Total Income From Farming (TIFF) in England increases by 23% in 2024 (England)
TIFF is an official measure of the total profit from farming businesses on a calendar year basis. We reported on the TIFF figures for the UK in our 9th June edition. The figures just published for England show, unsurprisingly, similar patterns:
- TIFF increased to £5.3bn, up £1.0bn compared with 2023.
- The main reason for the change is a £0.9bn reduction in the cost of inputs, which is mainly from lower fertiliser prices.
- The value of farm outputs rose £0.1bn, entirely due to a higher value of livestock outputs (+£0.7bn).
- It was a much tougher year for crop production, with the value of output falling by 6%.
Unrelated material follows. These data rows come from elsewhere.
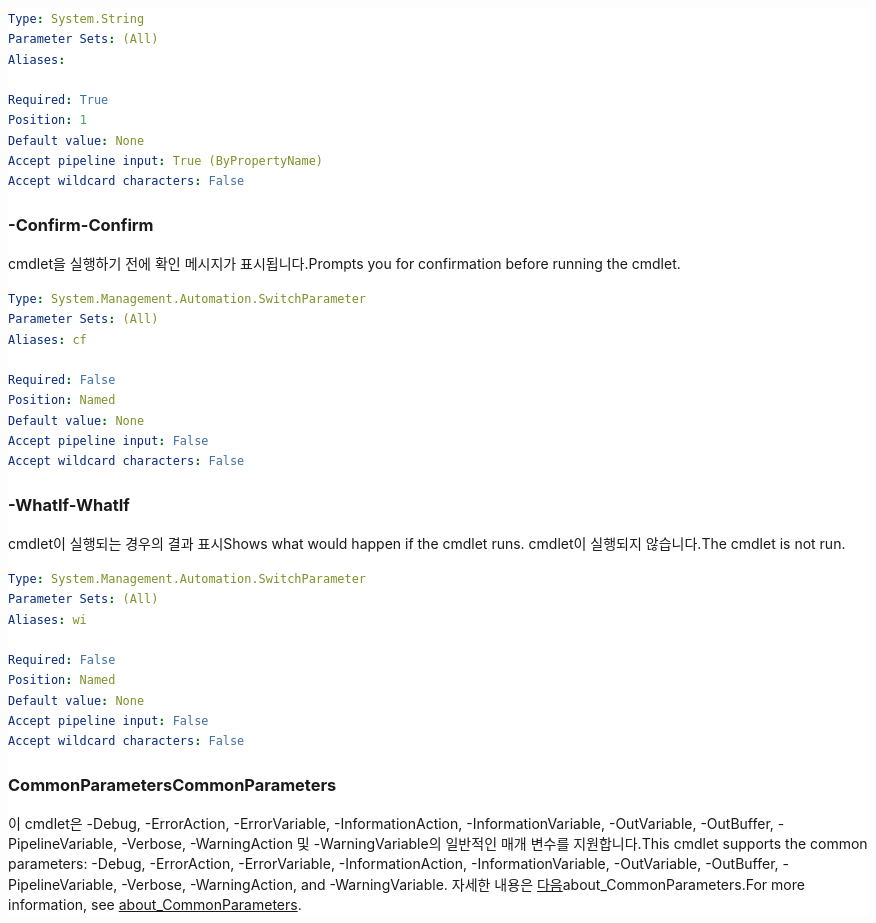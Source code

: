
 ```yaml
Type: System.String
Parameter Sets: (All)
Aliases:

Required: True
Position: 1
Default value: None
Accept pipeline input: True (ByPropertyName)
Accept wildcard characters: False
```

### <span data-ttu-id="6a3c0-131">-Confirm</span><span class="sxs-lookup"><span data-stu-id="6a3c0-131">-Confirm</span></span>
<span data-ttu-id="6a3c0-132">cmdlet을 실행하기 전에 확인 메시지가 표시됩니다.</span><span class="sxs-lookup"><span data-stu-id="6a3c0-132">Prompts you for confirmation before running the cmdlet.</span></span>

```yaml
Type: System.Management.Automation.SwitchParameter
Parameter Sets: (All)
Aliases: cf

Required: False
Position: Named
Default value: None
Accept pipeline input: False
Accept wildcard characters: False
```

### <span data-ttu-id="6a3c0-133">-WhatIf</span><span class="sxs-lookup"><span data-stu-id="6a3c0-133">-WhatIf</span></span>
<span data-ttu-id="6a3c0-134">cmdlet이 실행되는 경우의 결과 표시</span><span class="sxs-lookup"><span data-stu-id="6a3c0-134">Shows what would happen if the cmdlet runs.</span></span> <span data-ttu-id="6a3c0-135">cmdlet이 실행되지 않습니다.</span><span class="sxs-lookup"><span data-stu-id="6a3c0-135">The cmdlet is not run.</span></span>

```yaml
Type: System.Management.Automation.SwitchParameter
Parameter Sets: (All)
Aliases: wi

Required: False
Position: Named
Default value: None
Accept pipeline input: False
Accept wildcard characters: False
```

### <span data-ttu-id="6a3c0-136">CommonParameters</span><span class="sxs-lookup"><span data-stu-id="6a3c0-136">CommonParameters</span></span>
<span data-ttu-id="6a3c0-137">이 cmdlet은 -Debug, -ErrorAction, -ErrorVariable, -InformationAction, -InformationVariable, -OutVariable, -OutBuffer, -PipelineVariable, -Verbose, -WarningAction 및 -WarningVariable의 일반적인 매개 변수를 지원합니다.</span><span class="sxs-lookup"><span data-stu-id="6a3c0-137">This cmdlet supports the common parameters: -Debug, -ErrorAction, -ErrorVariable, -InformationAction, -InformationVariable, -OutVariable, -OutBuffer, -PipelineVariable, -Verbose, -WarningAction, and -WarningVariable.</span></span> <span data-ttu-id="6a3c0-138">자세한 내용은 [다음](http://go.microsoft.com/fwlink/?LinkID=113216)about_CommonParameters.</span><span class="sxs-lookup"><span data-stu-id="6a3c0-138">For more information, see [about_CommonParameters](http://go.microsoft.com/fwlink/?LinkID=113216).</span></span>
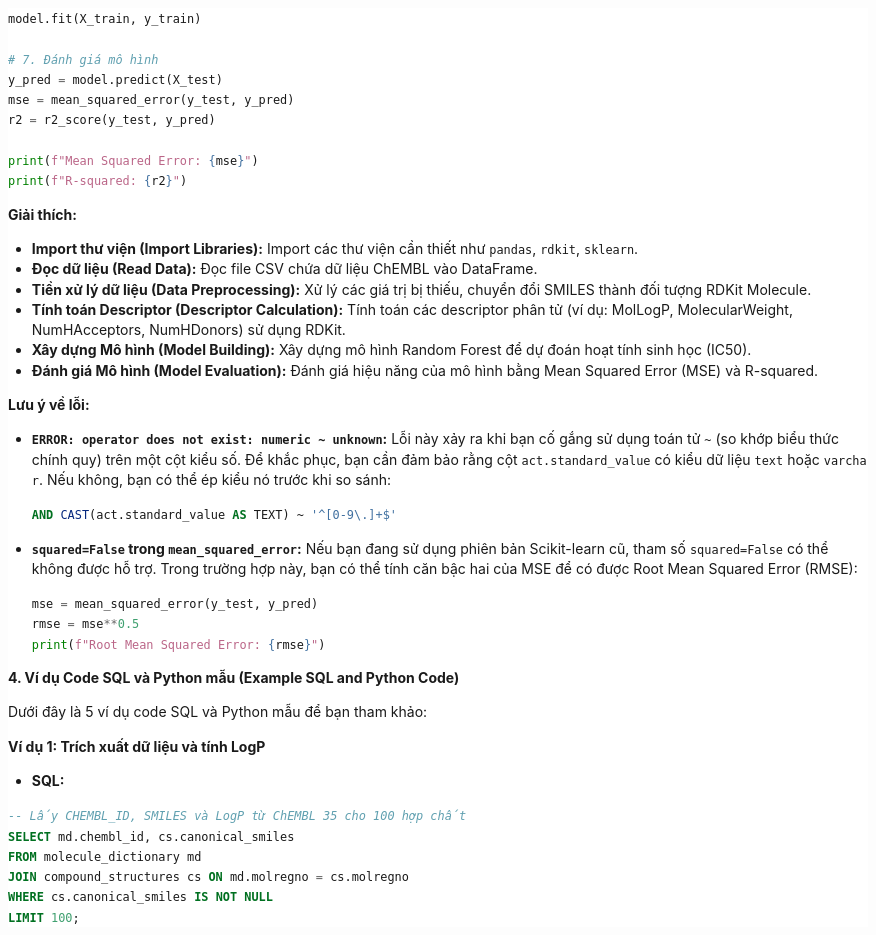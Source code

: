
 ```python
model.fit(X_train, y_train)

# 7. Đánh giá mô hình
y_pred = model.predict(X_test)
mse = mean_squared_error(y_test, y_pred)
r2 = r2_score(y_test, y_pred)

print(f"Mean Squared Error: {mse}")
print(f"R-squared: {r2}")
```

**Giải thích:**

*   **Import thư viện (Import Libraries):** Import các thư viện cần thiết như `pandas`, `rdkit`, `sklearn`.
*   **Đọc dữ liệu (Read Data):** Đọc file CSV chứa dữ liệu ChEMBL vào DataFrame.
*   **Tiền xử lý dữ liệu (Data Preprocessing):** Xử lý các giá trị bị thiếu, chuyển đổi SMILES thành đối tượng RDKit Molecule.
*   **Tính toán Descriptor (Descriptor Calculation):** Tính toán các descriptor phân tử (ví dụ: MolLogP, MolecularWeight, NumHAcceptors, NumHDonors) sử dụng RDKit.
*   **Xây dựng Mô hình (Model Building):** Xây dựng mô hình Random Forest để dự đoán hoạt tính sinh học (IC50).
*   **Đánh giá Mô hình (Model Evaluation):** Đánh giá hiệu năng của mô hình bằng Mean Squared Error (MSE) và R-squared.

**Lưu ý về lỗi:**

*   **`ERROR: operator does not exist: numeric ~ unknown`:** Lỗi này xảy ra khi bạn cố gắng sử dụng toán tử `~` (so khớp biểu thức chính quy) trên một cột kiểu số. Để khắc phục, bạn cần đảm bảo rằng cột `act.standard_value` có kiểu dữ liệu `text` hoặc `varchar`. Nếu không, bạn có thể ép kiểu nó trước khi so sánh:
    ```sql
    AND CAST(act.standard_value AS TEXT) ~ '^[0-9\.]+$'
    ```
*   **`squared=False` trong `mean_squared_error`:** Nếu bạn đang sử dụng phiên bản Scikit-learn cũ, tham số `squared=False` có thể không được hỗ trợ. Trong trường hợp này, bạn có thể tính căn bậc hai của MSE để có được Root Mean Squared Error (RMSE):
    ```python
    mse = mean_squared_error(y_test, y_pred)
    rmse = mse**0.5
    print(f"Root Mean Squared Error: {rmse}")
    ```

**4. Ví dụ Code SQL và Python mẫu (Example SQL and Python Code)**

Dưới đây là 5 ví dụ code SQL và Python mẫu để bạn tham khảo:

**Ví dụ 1: Trích xuất dữ liệu và tính LogP**

*   **SQL:**

```sql
-- Lấy CHEMBL_ID, SMILES và LogP từ ChEMBL 35 cho 100 hợp chất
SELECT md.chembl_id, cs.canonical_smiles
FROM molecule_dictionary md
JOIN compound_structures cs ON md.molregno = cs.molregno
WHERE cs.canonical_smiles IS NOT NULL
LIMIT 100;
```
UK agricultural tractor registrations drop to lowest level for 27 years (UK)
In a sign of the state of the farming sector, there were 4,869 tractor registrations in the first half of 2025, which is 17% lower than in the same period last year and well below the five-year average (2019 – 23), according to data from the Agricultural Engineers Association trade body. The biggest fall in demand, of over 30%, was for tractors over 240 horsepower. Regionally, the Midlands and North of England saw the largest reductions in purchases and southern England the smallest fall (but this may be a return to more typical levels after a large increase in purchases in the south in 2024). Sales in Scotland were about 15% below last year’s levels.
Natural capital & environment
Report calls for strategic shift toward off-site BNG (England)
Strutt & Parker is one of the authors of a new report that has identified opportunities to strengthen BNG to deliver even greater benefits for nature, developers and communities. The report, The Comparative Value of On-site vs Off-site Biodiversity Net Gain for Restoring Nature, finds that the current emphasis on delivering BNG within development boundaries is severely limiting its potential. The vast majority of delivery is currently happening within development boundaries – despite mounting evidence that this approach is ecologically and economically suboptimal. The report identifies that a strategic shift toward off-site BNG would unlock greater biodiversity gains, reduce costs for developers, and support the UK’s ambitions to lead in nature markets and green finance. The research, led by David Hill, former Deputy Chair of Natural England and Founder of Environment Bank, includes contributions from Jason Beedell, Rural Research Director for Strutt & Parker, and Cornerstone Barristers, Bellway Homes and Rural Solutions. Please contact Jason if you would like to discuss the report or BNG in general.
Dry weather pushes up UK food inflation (UK)
The British Retail Consortium has said that the hot, dry weather has reduced the yields of fruit and vegetables, and so pushed up prices. The BRC says retailers have warned of price rises for consumers, due to higher employment costs, geopolitical tensions affecting supply chains and climate change. The UK imports 65% of the fresh produce it consumes.
One in four Brits has ‘no understanding’ of net-zero, survey finds (UK)
Most Brits are struggling to engage with plans to decarbonise energy and infrastructure, because they understand neither the climate science behind net-zero nor the likely impacts on their daily lives. S&P comment: Arnold Schwarzenegger hates the label ‘net zero’, saying that it means nothing to most people. He came up with an alternative, that we really like – TERMINATE POLLUTION.
Rural economy & property
Long-term monitoring of ancient woodland reveals increases in mortality of young trees (UK)
The research, led by the University of Birmingham, found that the sapling mortality rate increased by 90%,from 16% of saplings a year on average dying before 2000, increasing to 31% in 2022. The research is based on rare long-term monitoring of the same areas of ancient woodland since 1959, which allowed researchers to monitor changes over six decades. Its findings have sparked concern about the future resilience of Britain’s forests. There is also a rise in mortality in the largest trees in some areas, rising from 0.5% to 0.8% a year.